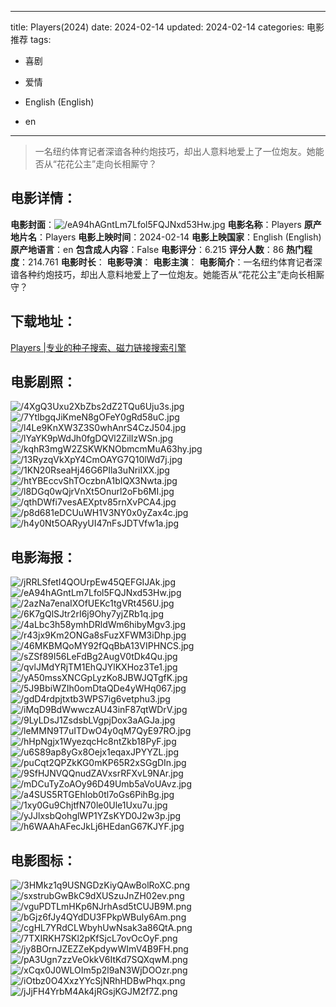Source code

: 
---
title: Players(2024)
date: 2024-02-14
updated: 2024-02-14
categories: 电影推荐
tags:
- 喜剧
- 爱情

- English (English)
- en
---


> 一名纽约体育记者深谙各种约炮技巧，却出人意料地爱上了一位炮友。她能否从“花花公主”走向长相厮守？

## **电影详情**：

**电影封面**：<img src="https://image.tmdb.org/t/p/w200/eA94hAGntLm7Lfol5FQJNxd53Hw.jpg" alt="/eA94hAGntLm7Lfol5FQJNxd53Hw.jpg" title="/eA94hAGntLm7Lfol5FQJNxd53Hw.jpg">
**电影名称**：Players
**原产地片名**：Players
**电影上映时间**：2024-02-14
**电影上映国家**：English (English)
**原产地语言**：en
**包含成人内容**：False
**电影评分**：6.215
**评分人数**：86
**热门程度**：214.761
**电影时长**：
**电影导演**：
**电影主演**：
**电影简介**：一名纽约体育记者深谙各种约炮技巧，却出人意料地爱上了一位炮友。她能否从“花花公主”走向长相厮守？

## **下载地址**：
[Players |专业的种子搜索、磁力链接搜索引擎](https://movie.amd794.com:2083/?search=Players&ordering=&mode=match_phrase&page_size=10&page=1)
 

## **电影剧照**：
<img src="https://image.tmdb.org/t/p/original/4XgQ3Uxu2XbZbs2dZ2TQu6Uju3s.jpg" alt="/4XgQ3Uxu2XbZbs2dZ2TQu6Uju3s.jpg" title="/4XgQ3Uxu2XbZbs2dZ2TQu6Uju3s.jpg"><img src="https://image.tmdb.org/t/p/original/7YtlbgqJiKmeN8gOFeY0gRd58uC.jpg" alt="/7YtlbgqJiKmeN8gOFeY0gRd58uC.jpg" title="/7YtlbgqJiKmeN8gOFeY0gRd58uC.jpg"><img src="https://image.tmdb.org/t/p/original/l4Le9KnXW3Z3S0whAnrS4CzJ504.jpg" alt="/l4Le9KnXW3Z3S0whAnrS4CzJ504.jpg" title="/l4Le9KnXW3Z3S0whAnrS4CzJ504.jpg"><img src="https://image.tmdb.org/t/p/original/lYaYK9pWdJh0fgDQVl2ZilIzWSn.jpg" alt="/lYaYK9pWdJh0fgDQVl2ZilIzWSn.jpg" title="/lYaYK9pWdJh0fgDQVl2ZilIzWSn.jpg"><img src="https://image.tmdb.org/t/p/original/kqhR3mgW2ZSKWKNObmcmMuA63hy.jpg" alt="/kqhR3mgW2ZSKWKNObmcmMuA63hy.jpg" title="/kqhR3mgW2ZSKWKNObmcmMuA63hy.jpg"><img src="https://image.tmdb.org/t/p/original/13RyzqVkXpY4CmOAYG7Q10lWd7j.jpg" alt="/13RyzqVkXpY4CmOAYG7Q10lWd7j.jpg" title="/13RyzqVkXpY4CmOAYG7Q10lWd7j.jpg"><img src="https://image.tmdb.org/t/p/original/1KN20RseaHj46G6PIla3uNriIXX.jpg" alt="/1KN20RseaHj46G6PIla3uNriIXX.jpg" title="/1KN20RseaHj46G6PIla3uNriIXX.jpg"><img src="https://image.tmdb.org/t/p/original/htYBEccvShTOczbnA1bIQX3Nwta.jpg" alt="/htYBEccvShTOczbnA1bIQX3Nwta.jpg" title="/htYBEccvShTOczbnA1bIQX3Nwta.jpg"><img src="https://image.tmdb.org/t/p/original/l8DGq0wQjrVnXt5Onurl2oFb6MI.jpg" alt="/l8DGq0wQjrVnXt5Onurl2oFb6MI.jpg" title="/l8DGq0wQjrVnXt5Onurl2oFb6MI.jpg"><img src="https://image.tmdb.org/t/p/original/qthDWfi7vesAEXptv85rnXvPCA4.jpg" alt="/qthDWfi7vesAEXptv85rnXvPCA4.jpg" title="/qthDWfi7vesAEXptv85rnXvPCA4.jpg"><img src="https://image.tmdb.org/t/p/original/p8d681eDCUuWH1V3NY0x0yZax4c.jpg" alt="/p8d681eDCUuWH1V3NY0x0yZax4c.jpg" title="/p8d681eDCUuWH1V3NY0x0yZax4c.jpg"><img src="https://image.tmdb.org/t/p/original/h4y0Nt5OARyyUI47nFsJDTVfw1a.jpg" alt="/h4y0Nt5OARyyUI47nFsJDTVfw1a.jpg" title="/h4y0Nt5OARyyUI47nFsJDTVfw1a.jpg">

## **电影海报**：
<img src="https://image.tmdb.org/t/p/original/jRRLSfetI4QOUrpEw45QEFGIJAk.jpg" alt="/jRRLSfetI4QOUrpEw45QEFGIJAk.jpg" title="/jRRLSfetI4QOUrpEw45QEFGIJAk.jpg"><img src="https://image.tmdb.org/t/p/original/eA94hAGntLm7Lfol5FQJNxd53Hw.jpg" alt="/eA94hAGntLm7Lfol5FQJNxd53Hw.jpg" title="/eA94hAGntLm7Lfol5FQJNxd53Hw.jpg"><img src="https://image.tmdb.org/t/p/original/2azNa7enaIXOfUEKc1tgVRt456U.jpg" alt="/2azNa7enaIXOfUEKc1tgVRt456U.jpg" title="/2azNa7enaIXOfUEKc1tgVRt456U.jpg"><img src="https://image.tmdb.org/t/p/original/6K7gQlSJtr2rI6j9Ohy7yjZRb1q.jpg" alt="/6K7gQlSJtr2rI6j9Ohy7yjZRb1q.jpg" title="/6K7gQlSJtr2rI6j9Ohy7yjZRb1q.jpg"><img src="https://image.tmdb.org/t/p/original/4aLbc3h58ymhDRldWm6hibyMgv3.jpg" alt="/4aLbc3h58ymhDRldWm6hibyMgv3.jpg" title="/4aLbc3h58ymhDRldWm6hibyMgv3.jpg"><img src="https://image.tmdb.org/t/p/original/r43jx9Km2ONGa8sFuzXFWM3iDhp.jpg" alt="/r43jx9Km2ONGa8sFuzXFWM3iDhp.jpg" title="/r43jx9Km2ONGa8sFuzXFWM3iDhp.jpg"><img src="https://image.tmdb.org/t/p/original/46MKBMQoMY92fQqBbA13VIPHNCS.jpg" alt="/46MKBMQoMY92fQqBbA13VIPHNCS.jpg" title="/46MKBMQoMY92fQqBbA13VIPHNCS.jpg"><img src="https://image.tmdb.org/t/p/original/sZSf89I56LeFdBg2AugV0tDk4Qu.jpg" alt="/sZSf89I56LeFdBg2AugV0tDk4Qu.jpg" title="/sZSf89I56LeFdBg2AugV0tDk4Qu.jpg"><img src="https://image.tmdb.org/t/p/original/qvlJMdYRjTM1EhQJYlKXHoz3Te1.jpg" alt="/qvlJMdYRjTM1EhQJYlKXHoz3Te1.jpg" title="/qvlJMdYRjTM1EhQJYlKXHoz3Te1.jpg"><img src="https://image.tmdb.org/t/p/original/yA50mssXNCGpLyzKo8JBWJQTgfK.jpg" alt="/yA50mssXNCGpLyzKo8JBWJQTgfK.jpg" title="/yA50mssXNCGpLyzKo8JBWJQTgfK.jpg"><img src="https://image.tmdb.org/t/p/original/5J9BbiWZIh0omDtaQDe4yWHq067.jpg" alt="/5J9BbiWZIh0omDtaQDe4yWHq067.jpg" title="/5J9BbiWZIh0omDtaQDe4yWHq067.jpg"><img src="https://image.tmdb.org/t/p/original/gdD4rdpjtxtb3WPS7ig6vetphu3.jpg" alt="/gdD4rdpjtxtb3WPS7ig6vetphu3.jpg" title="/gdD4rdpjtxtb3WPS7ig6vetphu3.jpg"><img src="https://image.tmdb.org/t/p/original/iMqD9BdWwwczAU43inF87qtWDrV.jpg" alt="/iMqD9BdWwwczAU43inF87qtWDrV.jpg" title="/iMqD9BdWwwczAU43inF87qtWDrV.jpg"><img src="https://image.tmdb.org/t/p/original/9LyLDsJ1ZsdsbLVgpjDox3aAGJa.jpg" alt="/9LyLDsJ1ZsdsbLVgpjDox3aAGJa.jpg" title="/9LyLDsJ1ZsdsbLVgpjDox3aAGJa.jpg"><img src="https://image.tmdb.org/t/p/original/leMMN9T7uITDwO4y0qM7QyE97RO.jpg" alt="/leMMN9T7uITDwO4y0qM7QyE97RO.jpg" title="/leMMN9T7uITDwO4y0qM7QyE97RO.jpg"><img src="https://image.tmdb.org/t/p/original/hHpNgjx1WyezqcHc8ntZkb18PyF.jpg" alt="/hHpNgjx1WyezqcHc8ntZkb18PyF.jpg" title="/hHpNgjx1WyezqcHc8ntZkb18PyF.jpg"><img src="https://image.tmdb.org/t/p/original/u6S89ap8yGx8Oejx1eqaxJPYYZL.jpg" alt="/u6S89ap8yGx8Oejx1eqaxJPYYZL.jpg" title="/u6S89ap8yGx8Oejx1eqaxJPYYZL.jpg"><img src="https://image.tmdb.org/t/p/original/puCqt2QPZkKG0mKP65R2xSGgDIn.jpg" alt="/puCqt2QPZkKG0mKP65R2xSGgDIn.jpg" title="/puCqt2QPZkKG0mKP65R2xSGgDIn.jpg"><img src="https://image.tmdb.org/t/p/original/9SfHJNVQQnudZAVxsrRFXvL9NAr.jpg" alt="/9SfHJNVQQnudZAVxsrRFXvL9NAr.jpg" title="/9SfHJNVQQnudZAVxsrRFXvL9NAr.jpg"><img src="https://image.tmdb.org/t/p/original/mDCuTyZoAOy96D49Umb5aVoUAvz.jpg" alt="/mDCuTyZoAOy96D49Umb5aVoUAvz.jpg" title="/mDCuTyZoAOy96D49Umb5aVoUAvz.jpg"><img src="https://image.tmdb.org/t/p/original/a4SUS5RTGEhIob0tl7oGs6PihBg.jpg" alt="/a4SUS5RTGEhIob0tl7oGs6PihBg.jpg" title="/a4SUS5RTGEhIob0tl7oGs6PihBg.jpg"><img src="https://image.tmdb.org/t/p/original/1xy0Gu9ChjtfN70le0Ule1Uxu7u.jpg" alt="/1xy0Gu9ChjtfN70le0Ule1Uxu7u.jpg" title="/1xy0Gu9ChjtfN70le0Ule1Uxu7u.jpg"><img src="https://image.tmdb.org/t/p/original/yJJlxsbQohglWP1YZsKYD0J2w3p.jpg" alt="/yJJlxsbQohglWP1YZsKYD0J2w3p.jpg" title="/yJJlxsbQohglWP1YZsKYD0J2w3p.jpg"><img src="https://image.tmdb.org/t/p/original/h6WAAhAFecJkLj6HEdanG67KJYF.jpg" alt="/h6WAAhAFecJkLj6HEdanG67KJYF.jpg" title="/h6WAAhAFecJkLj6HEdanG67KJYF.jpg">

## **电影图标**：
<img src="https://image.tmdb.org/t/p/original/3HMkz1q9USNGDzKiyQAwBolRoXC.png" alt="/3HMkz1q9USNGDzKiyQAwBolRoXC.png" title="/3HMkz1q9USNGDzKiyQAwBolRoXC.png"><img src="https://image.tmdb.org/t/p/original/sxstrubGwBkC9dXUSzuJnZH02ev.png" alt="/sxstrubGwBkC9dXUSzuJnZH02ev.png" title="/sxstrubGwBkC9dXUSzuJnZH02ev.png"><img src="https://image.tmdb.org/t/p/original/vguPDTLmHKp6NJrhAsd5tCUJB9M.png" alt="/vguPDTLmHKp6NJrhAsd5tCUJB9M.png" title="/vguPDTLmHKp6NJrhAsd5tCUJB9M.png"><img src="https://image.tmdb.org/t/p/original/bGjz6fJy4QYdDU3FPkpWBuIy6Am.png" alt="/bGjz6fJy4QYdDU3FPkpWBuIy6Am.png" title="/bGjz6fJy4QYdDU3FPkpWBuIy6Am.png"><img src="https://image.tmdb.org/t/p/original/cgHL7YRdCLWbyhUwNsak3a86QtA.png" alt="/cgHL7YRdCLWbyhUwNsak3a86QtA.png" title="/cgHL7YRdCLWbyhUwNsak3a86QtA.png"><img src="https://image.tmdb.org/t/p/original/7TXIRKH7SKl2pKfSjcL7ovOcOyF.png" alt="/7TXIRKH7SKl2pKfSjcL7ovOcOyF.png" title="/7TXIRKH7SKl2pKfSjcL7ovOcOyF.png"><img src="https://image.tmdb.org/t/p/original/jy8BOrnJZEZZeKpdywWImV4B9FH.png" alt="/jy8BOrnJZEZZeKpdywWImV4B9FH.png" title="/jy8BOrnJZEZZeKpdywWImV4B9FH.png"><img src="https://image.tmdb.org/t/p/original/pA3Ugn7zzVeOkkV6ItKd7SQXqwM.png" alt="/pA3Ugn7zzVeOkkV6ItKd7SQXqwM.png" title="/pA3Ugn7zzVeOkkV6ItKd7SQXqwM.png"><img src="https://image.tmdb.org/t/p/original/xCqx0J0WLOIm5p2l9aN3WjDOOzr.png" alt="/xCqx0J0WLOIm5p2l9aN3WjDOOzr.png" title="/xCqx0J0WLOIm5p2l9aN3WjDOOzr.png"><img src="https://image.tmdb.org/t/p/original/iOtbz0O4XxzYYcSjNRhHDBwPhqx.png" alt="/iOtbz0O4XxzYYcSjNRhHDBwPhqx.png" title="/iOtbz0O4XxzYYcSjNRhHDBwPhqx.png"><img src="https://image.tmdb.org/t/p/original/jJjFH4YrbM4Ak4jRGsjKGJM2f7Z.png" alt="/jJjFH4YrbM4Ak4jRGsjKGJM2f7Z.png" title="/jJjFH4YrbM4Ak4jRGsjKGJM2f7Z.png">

WHAT YOU NEED TO DO: Copy each line of the listing that contains "Players".

SOLUTION TO THE PROBLEM:
title: Players(2024)
**电影名称**：Players
**原产地片名**：Players
[Players |专业的种子搜索、磁力链接搜索引擎](https://movie.amd794.com:2083/?search=Players&ordering=&mode=match_phrase&page_size=10&page=1)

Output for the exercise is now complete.